Researchers from the Melbourne School of Engineering at the Univ. of Melbourne, in conjunction with CSIRO, have developed new membranes or microfilters that will result in clean water in a much more energy-efficient manner.
Published in Advanced Materials, the new membranes will supply clean water for use in desalination and water purification applications.
Sandra Kentish, professor in the Dept. of Chemical and Biomolecular Engineering, said that up until now, there has not been a way to add chlorinating agents to water to prevent biological growth in the desalination process.
“Such biofouling has been a major issue to date, but the new membranes have the potential to lead to a more economic desalination operation,” she said.

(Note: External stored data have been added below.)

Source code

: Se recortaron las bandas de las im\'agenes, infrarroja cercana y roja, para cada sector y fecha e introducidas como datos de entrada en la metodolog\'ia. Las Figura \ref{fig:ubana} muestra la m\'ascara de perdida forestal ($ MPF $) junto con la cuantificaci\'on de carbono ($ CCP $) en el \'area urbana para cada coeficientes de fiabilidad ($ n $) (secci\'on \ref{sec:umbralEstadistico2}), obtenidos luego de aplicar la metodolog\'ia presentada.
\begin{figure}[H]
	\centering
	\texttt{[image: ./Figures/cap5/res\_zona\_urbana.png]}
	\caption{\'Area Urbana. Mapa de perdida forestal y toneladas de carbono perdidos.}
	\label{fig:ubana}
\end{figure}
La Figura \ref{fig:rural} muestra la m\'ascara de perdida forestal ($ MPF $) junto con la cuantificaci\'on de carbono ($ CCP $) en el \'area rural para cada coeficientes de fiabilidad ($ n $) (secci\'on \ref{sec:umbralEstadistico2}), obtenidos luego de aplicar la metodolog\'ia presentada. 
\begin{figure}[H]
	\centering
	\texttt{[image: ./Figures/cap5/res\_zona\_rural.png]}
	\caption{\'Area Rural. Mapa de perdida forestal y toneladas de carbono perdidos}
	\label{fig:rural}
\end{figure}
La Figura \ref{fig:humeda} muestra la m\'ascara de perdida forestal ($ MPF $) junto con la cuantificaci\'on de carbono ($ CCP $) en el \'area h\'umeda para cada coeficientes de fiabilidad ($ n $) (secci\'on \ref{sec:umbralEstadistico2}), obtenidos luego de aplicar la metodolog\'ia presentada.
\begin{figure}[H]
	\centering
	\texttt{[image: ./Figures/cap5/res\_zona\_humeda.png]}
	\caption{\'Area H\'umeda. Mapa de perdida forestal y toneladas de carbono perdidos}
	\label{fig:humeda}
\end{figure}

For Prof. Kentish, the availability of fresh water for drinking, irrigation and industrial use is one of the grand challenges of this century. Energy-efficient water purification has the potential to improve the lives of billions of people around the world.
“The new membranes perform at a comparable level to existing commercial membranes used in these applications, but importantly show greater resistance to attack by chlorine containing chemicals,” Prof. Kentish said.
“The chlorine resistant membrane materials can cut out additional processing steps reducing operating costs. They can also prevent the decrease in water flow that is currently observed with time due to biological fouling” she said.
The novel membrane technology uses layer-by-layer polymer assembly and has been developed by a collaborative research team.